Records: Begin

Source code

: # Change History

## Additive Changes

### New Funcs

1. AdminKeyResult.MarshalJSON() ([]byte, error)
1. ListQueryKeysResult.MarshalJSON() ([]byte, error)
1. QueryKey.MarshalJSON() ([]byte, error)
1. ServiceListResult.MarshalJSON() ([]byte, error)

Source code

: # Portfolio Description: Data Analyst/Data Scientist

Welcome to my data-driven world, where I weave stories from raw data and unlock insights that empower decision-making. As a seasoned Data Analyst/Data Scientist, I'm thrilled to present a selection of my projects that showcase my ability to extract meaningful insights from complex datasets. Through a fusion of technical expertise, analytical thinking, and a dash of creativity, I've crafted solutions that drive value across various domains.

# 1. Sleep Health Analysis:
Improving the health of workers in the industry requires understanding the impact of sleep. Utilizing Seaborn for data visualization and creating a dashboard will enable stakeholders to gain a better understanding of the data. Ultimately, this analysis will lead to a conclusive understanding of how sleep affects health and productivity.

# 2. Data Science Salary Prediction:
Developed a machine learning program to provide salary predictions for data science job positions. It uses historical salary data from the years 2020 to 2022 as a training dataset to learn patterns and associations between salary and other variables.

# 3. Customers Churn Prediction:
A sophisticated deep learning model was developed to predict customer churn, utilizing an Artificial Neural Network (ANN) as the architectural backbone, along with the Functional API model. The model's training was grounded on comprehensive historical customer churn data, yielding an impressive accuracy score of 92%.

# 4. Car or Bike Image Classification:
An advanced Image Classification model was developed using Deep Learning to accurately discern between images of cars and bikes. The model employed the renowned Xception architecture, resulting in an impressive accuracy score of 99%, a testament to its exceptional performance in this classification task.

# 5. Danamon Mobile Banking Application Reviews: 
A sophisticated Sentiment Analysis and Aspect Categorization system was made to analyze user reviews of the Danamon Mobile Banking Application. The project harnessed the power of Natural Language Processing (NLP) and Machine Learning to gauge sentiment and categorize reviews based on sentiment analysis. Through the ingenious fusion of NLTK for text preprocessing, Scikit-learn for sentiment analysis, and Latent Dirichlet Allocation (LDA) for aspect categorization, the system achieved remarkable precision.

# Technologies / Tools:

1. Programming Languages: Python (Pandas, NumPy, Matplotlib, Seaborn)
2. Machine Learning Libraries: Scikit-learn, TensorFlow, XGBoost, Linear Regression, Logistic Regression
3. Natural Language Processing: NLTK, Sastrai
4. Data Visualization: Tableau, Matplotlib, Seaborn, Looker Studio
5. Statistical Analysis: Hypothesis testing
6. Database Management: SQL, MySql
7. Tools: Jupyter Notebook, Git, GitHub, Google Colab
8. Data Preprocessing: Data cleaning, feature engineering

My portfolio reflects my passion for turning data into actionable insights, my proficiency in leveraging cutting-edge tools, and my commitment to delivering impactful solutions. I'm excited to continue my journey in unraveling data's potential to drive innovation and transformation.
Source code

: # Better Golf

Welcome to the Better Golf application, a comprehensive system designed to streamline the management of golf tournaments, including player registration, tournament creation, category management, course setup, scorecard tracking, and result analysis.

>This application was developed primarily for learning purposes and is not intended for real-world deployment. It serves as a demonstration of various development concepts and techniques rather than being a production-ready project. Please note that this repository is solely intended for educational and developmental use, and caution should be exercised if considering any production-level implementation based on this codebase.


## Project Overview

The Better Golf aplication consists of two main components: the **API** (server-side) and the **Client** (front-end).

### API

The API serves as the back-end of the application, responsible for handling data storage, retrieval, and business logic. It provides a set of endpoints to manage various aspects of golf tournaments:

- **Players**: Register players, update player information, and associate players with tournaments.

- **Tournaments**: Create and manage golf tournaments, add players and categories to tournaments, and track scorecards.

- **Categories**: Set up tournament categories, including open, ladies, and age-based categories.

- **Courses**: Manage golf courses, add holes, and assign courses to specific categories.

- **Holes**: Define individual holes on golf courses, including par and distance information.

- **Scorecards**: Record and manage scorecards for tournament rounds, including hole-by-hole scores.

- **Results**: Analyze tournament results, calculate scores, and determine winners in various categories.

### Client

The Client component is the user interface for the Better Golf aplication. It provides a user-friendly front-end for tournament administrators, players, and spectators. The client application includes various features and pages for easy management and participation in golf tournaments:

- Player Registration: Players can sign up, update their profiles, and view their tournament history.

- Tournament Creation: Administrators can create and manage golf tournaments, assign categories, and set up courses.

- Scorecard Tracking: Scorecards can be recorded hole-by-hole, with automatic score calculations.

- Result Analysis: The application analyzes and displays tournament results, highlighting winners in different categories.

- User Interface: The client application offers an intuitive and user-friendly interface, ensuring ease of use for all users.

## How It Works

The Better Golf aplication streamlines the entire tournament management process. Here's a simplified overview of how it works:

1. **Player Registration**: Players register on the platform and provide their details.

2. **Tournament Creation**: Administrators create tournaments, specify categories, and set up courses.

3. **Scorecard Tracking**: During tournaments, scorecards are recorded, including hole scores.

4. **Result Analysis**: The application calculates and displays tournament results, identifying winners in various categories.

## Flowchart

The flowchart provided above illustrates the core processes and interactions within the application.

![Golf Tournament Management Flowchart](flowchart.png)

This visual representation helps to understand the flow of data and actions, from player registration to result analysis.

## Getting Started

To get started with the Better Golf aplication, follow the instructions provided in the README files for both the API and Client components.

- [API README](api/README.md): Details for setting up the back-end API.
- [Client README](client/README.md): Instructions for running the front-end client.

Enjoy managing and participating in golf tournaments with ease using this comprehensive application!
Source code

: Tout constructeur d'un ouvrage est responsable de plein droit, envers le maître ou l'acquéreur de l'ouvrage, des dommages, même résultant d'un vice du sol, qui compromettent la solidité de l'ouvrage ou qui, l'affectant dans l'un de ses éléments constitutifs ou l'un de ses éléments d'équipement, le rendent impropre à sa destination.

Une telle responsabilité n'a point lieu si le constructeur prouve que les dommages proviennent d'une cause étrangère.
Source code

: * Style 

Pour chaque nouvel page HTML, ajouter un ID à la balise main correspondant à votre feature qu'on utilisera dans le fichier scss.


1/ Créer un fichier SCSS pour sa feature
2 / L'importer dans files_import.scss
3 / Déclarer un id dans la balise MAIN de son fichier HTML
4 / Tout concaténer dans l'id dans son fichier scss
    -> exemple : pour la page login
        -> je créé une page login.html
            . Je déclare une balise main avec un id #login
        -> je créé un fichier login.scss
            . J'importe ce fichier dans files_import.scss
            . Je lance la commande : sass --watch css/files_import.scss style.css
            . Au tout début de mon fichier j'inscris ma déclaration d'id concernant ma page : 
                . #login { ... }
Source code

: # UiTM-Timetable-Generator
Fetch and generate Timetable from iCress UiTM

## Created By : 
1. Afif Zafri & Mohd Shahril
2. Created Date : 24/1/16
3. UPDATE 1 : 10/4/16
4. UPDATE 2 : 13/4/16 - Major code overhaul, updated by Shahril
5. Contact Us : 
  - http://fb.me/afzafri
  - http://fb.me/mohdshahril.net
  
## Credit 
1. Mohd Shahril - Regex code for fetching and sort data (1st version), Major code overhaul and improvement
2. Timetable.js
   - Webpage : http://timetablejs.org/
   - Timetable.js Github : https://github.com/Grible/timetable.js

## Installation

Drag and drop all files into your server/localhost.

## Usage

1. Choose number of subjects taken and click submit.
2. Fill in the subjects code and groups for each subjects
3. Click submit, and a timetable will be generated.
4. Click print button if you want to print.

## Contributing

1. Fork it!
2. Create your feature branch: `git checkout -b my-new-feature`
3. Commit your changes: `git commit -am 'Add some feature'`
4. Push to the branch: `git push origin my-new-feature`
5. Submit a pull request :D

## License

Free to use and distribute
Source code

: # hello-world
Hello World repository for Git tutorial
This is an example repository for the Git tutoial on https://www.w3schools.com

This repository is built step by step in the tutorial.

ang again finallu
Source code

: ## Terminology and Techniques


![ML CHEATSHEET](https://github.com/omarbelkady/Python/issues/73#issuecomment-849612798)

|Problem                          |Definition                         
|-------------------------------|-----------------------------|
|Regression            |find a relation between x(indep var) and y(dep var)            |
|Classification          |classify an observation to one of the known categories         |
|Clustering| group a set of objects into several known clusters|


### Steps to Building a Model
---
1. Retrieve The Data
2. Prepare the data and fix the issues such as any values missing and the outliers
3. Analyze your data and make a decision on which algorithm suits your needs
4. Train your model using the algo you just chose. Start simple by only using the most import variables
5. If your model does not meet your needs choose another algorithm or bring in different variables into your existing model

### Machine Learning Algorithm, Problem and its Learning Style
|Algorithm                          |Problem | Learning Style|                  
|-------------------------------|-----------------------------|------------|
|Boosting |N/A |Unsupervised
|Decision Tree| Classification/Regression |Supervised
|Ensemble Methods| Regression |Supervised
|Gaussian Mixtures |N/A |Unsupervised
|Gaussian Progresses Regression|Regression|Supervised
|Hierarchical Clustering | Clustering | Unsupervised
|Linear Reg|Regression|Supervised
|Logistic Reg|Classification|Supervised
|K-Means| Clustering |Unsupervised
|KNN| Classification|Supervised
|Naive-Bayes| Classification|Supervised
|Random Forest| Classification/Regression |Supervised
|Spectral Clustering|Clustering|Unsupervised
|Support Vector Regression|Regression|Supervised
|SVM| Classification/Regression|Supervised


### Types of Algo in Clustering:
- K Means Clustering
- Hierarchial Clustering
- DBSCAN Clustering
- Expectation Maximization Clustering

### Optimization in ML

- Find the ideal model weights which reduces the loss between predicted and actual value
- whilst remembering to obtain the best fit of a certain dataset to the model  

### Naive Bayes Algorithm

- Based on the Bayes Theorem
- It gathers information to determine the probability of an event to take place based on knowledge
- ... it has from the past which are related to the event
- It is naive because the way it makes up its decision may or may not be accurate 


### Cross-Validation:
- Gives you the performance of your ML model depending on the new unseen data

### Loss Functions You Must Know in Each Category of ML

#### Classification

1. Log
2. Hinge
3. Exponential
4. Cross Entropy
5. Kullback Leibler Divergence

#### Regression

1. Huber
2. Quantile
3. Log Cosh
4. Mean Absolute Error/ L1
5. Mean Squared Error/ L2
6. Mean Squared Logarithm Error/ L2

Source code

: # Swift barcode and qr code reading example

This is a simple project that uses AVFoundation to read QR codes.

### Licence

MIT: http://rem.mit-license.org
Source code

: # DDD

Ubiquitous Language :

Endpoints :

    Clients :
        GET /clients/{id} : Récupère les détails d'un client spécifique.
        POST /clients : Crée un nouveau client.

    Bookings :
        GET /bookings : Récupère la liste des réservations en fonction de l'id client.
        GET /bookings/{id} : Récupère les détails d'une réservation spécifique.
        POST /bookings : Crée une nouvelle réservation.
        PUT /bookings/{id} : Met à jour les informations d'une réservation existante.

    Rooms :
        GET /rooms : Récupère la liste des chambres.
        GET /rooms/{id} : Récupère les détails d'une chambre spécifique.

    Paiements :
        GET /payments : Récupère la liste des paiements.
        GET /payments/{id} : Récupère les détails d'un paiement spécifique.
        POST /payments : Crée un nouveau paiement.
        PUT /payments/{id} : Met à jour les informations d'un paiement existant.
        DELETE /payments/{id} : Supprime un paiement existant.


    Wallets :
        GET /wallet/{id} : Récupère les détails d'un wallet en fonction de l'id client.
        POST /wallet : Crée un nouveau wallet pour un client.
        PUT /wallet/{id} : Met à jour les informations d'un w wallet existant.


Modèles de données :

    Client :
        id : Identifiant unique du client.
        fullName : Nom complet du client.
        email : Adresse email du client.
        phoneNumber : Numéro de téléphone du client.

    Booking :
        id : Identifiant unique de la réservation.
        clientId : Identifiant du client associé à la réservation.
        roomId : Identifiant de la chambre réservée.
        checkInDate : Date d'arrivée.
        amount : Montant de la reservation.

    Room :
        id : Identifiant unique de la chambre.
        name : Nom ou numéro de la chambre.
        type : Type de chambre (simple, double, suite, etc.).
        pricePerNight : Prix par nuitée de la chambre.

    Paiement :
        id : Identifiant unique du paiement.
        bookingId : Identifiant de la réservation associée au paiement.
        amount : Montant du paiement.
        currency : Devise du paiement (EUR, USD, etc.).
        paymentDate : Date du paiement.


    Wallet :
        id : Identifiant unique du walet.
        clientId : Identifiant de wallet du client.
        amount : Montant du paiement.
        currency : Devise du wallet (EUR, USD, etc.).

Records: End

What the task asks: Above are some records; copy exactly the lines from the one with "## Installation" through the one with "Terminology and Techniques", both included, and no others.

Output for this task:
## Installation

Drag and drop all files into your server/localhost.

## Usage

1. Choose number of subjects taken and click submit.
2. Fill in the subjects code and groups for each subjects
3. Click submit, and a timetable will be generated.
4. Click print button if you want to print.

## Contributing

1. Fork it!
2. Create your feature branch: `git checkout -b my-new-feature`
3. Commit your changes: `git commit -am 'Add some feature'`
4. Push to the branch: `git push origin my-new-feature`
5. Submit a pull request :D

## License

Free to use and distribute
Source code

: # hello-world
Hello World repository for Git tutorial
This is an example repository for the Git tutoial on https://www.w3schools.com

This repository is built step by step in the tutorial.

ang again finallu
Source code

: ## Terminology and Techniques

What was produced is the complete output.